David: Why do I feel we are covering old ground and old inaccuracies
below??
Sometime in 2004 there was discussion both on this list and in other
venues, noting that the publishing output of large research universities
is considerably higher than your numbers below, and thus -- if a per
article fee of any size (over $900) is to be charged for STM, these
universities will need to find considerably more funds than they are
currently spending on subscriptions, where the cost is shared by many
readers.
I don't intend here to disagree about what is the best cost/price model
for publishing research, but rather to repeat some data from my December
2003 seminar presentation on this topic, based on approximate
(conservative) publications numbers from Yale -- which is not by any means
the largest STM article producer among ARLs:
Number of STM articles published (most indexed by ISI
with an estimate for the rest): 3,600
(this excludes humanities journals)
*I estimate the above number is about 10% on the low side and
that the real number was closer to 4,000)

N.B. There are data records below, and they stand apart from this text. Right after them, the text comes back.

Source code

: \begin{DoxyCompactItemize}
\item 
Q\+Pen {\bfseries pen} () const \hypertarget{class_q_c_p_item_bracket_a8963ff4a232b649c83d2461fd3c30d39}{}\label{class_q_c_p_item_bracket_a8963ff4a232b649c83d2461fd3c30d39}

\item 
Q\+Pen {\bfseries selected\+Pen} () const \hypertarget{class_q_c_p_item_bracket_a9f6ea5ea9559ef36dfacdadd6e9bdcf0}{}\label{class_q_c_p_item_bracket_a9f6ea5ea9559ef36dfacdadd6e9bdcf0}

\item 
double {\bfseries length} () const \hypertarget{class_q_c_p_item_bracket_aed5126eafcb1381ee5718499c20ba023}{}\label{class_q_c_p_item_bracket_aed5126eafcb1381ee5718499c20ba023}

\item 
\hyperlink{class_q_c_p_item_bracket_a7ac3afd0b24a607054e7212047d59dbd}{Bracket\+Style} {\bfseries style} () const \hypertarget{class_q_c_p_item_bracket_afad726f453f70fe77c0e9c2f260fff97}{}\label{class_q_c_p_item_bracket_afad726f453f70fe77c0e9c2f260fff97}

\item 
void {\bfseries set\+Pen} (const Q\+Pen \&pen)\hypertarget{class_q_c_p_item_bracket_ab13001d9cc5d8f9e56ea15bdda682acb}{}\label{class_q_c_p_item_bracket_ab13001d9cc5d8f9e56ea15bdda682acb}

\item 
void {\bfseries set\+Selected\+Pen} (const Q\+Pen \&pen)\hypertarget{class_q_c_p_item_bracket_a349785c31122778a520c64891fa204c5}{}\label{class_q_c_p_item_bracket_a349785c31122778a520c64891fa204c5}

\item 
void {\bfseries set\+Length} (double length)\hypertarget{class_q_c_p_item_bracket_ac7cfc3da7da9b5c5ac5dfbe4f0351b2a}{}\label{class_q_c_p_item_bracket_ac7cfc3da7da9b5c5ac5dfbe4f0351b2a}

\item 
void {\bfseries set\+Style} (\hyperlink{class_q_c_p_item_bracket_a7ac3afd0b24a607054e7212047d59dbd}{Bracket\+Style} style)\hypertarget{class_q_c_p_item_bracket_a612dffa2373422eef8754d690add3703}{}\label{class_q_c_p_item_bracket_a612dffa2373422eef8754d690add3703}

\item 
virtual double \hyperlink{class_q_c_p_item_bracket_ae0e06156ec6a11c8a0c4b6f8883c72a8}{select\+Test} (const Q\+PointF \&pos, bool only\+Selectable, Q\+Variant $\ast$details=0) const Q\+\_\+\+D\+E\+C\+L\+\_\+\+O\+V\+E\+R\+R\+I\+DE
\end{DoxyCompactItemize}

STM journals budget that fiscal year $3.6M
On this basis, our per-article STM purchase
cost was: $900-1,000
Assuming those same STM 3,600 - 4,000 articles
@ your $2,500 $9M-10M
@ $1,250 (which is LESS than PLoS now charges
and also less than the top BMC journals) $5M
It's almost impossible to calculate the humanities numbers as the
citation sources for them are much more scattered and meager, and
the citations patterns are very different to STM. Social Sciences
fall somewhere between the two and are not estimated above.